I have this running (multiple ESX boxes, 2x 3750, FAS3070HA) right now. Quite a few NetApp customers with very similar configs.

Couple other tips:

The number of aliases/IPs on the storage network for each filer only needs to equal the number of ports on the ESX server. You're trying balance the traffic out of the ESX servers. With enough servers (#servers >= # interfaces on the filer) traffic on the filer side will end up more or less balanced.

When assigning IP addresses, keep in mind the IP hash load balancing algorithm (which is documented in the NetApp Data ONTAP networking guides, oh, and in VMWorld 2008 session TA2784):

IP1_last_octet XOR IP2_last_octet MOD #interfaces = interface to be selected (starting with 0)

What this works out to is that for the best chance of stuff being balanced, you want the IPs and aliases of the filer to be sequential, and the IPs of the vmkernels to be sequential.

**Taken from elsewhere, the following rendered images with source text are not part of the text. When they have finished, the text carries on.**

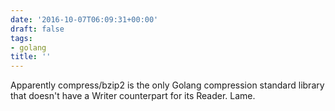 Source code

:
```yaml
---
date: '2016-10-07T06:09:31+00:00'
draft: false
tags:
- golang
title: ''
---
```


Apparently compress/bzip2 is the only Golang compression standard library that doesn't have a Writer counterpart for its Reader. Lame.
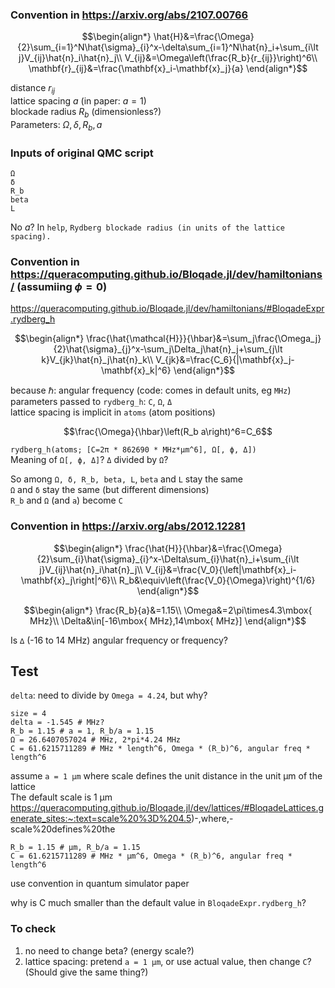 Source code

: ### Convention in https://arxiv.org/abs/2107.00766
```math
\begin{align*}
\hat{H}&=\frac{\Omega}{2}\sum_{i=1}^N\hat{\sigma}_{i}^x-\delta\sum_{i=1}^N\hat{n}_i+\sum_{i\lt j}V_{ij}\hat{n}_i\hat{n}_j\\
V_{ij}&=\Omega\left(\frac{R_b}{r_{ij}}\right)^6\\
\mathbf{r}_{ij}&=\frac{\mathbf{x}_i-\mathbf{x}_j}{a}
\end{align*}
```
distance $r_{ij}$  
lattice spacing $a$ (in paper: $a=1$)  
blockade radius $R_b$ (dimensionless?)  
Parameters: $\Omega,\delta,R_b,a$

### Inputs of original QMC script
```
Ω
δ
R_b
beta
L
```
No $a$? In `help`, `Rydberg blockade radius (in units of the lattice spacing).`

### Convention in https://queracomputing.github.io/Bloqade.jl/dev/hamiltonians/ (assumiing $\phi=0$)  
https://queracomputing.github.io/Bloqade.jl/dev/hamiltonians/#BloqadeExpr.rydberg_h
```math
\begin{align*}
\frac{\hat{\mathcal{H}}}{\hbar}&=\sum_j\frac{\Omega_j}{2}\hat{\sigma}_{j}^x-\sum_j\Delta_j\hat{n}_j+\sum_{j\lt k}V_{jk}\hat{n}_j\hat{n}_k\\
V_{jk}&=\frac{C_6}{|\mathbf{x}_j-\mathbf{x}_k|^6}
\end{align*}
```
because $\hbar$: angular frequency (code: comes in default units, eg `MHz`)  
parameters passed to `rydberg_h`: `C`, `Ω`, `Δ`  
lattice spacing is implicit in `atoms` (atom positions)  
```math
\frac{\Omega}{\hbar}\left(R_b a\right)^6=C_6
```
`rydberg_h(atoms; [C=2π * 862690 * MHz*µm^6], Ω[, ϕ, Δ])`  
Meaning of `Ω[, ϕ, Δ]`? `Δ` divided by `Ω`?

So among `Ω, δ, R_b, beta, L`, `beta` and `L` stay the same  
`Ω` and `δ` stay the same (but different dimensions)  
`R_b` and `Ω` (and `a`) become `C`

### Convention in https://arxiv.org/abs/2012.12281
```math
\begin{align*}
\frac{\hat{H}}{\hbar}&=\frac{\Omega}{2}\sum_{i}\hat{\sigma}_{i}^x-\Delta\sum_{i}\hat{n}_i+\sum_{i\lt j}V_{ij}\hat{n}_i\hat{n}_j\\
V_{ij}&=\frac{V_0}{\left|\mathbf{x}_i-\mathbf{x}_j\right|^6}\\
R_b&\equiv\left(\frac{V_0}{\Omega}\right)^{1/6}
\end{align*}
```
```math
\begin{align*}
\frac{R_b}{a}&=1.15\\
\Omega&=2\pi\times4.3\mbox{ MHz}\\
\Delta&\in[-16\mbox{ MHz},14\mbox{ MHz}]
\end{align*}
```
Is `∆` (-16 to 14 MHz) angular frequency or frequency?

## Test
`delta`: need to divide by `Omega = 4.24`, but why?
```
size = 4
delta = -1.545 # MHz?
R_b = 1.15 # a = 1, R_b/a = 1.15 
Ω = 26.6407057024 # MHz, 2*pi*4.24 MHz
C = 61.6215711289 # MHz * length^6, Omega * (R_b)^6, angular freq * length^6
```


assume `a = 1 µm`
where scale defines the unit distance in the unit μm of the lattice  
The default scale is 1 μm  
https://queracomputing.github.io/Bloqade.jl/dev/lattices/#BloqadeLattices.generate_sites:~:text=scale%20%3D%204.5)-,where,-scale%20defines%20the
```
R_b = 1.15 # µm, R_b/a = 1.15
C = 61.6215711289 # MHz * µm^6, Omega * (R_b)^6, angular freq * length^6
```


use convention in quantum simulator paper

why is C much smaller than the default value in `BloqadeExpr.rydberg_h`?

### To check
1. no need to change beta? (energy scale?)
2. lattice spacing: pretend `a = 1 µm`, or use actual value, then change `C`? (Should give the same thing?)
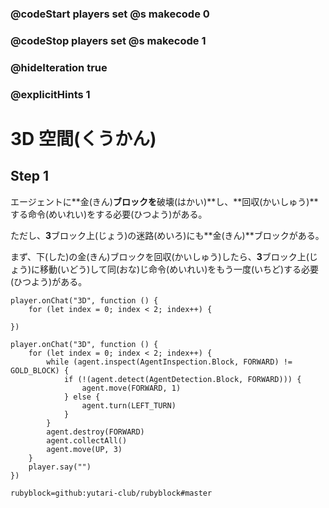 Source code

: ### @codeStart players set @s makecode 0
### @codeStop players set @s makecode 1

### @hideIteration true 
### @explicitHints 1


# 3D 空間(くうかん)

## Step 1
エージェントに**金(きん)**ブロックを**破壊(はかい)**し、**回収(かいしゅう)**する命令(めいれい)をする必要(ひつよう)がある。<br>

ただし、**3**ブロック上(じょう)の迷路(めいろ)にも**金(きん)**ブロックがある。<br>

まず、下(した)の金(きん)ブロックを回収(かいしゅう)したら、**3**ブロック上(じょう)に移動(いどう)して同(おな)じ命令(めいれい)をもう一度(いちど)する必要(ひつよう)がある。<br>

<!-- To solve this challenge, you need to program the Agent to get to the **gold** block and collect it. The Agent needs to do it first on the ground level and then **move 3 levels up** and repeat the previous procedure.   -->


```template
player.onChat("3D", function () {
    for (let index = 0; index < 2; index++) {
        
})
``` 
```ghost
player.onChat("3D", function () {
    for (let index = 0; index < 2; index++) {
        while (agent.inspect(AgentInspection.Block, FORWARD) != GOLD_BLOCK) {
            if (!(agent.detect(AgentDetection.Block, FORWARD))) {
                agent.move(FORWARD, 1)
            } else {
                agent.turn(LEFT_TURN)
            }
        }
        agent.destroy(FORWARD)
        agent.collectAll()
        agent.move(UP, 3)
    }
    player.say("")
})
```
```package
rubyblock=github:yutari-club/rubyblock#master
``` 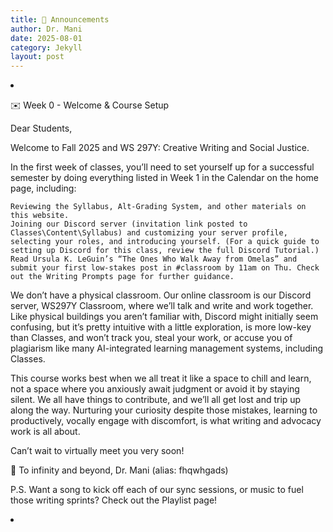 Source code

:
 ```yaml
---
title: 📢 Announcements
author: Dr. Mani
date: 2025-08-01
category: Jekyll
layout: post
---
```


<li class="divider"></li>

✉️ Week 0 - Welcome & Course Setup

Dear Students,

Welcome to Fall 2025 and WS 297Y: Creative Writing and Social Justice.

In the first week of classes, you’ll need to set yourself up for a successful semester by doing everything listed in Week 1 in the Calendar on the home page, including:

    Reviewing the Syllabus, Alt-Grading System, and other materials on this website.
    Joining our Discord server (invitation link posted to Classes\Content\Syllabus) and customizing your server profile, selecting your roles, and introducing yourself. (For a quick guide to setting up Discord for this class, review the full Discord Tutorial.)
    Read Ursula K. LeGuin’s “The Ones Who Walk Away from Omelas” and submit your first low-stakes post in #classroom by 11am on Thu. Check out the Writing Prompts page for further guidance.

We don’t have a physical classroom. Our online classroom is our Discord server, WS297Y Classroom, where we’ll talk and write and work together. Like physical buildings you aren’t familiar with, Discord might initially seem confusing, but it’s pretty intuitive with a little exploration, is more low-key than Classes, and won’t track you, steal your work, or accuse you of plagiarism like many AI-integrated learning management systems, including Classes.

This course works best when we all treat it like a space to chill and learn, not a space where you anxiously await judgment or avoid it by staying silent. We all have things to contribute, and we’ll all get lost and trip up along the way. Nurturing your curiosity despite those mistakes, learning to productively, vocally engage with discomfort, is what writing and advocacy work is all about.

Can’t wait to virtually meet you very soon!

🚀 To infinity and beyond, Dr. Mani (alias: fhqwhgads)

P.S. Want a song to kick off each of our sync sessions, or music to fuel those writing sprints? Check out the Playlist page!

<li class="divider"></li>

For example:

192.168.42.200 filer1-stg1

192.168.42.201 filer1-stg2

192.168.42.204 filer2-stg1

192.168.42.205 filer2-stg2

192.168.42.101 esx1-vmk

192.168.42.102 esx2-vmk

192.168.42.103 esx3-vmk

192.168.42.104 esx4-vmk

If the different groups above are not sequential, there's a good chance that the IP hash algorithm resolves to the same port, and stuff isn't balanced. It's not the only way to do it, but it's simple. I've attached a silly little perl script that illustrates this.

Last tip for now: Use CDP (the little thought bubble next to the interface in the VIC in Networking) to make sure ESX is plugged in to the switch ports you think it is.

Share and enjoy! Peter If this helped you, please award points! Or beer. Or jump tickets.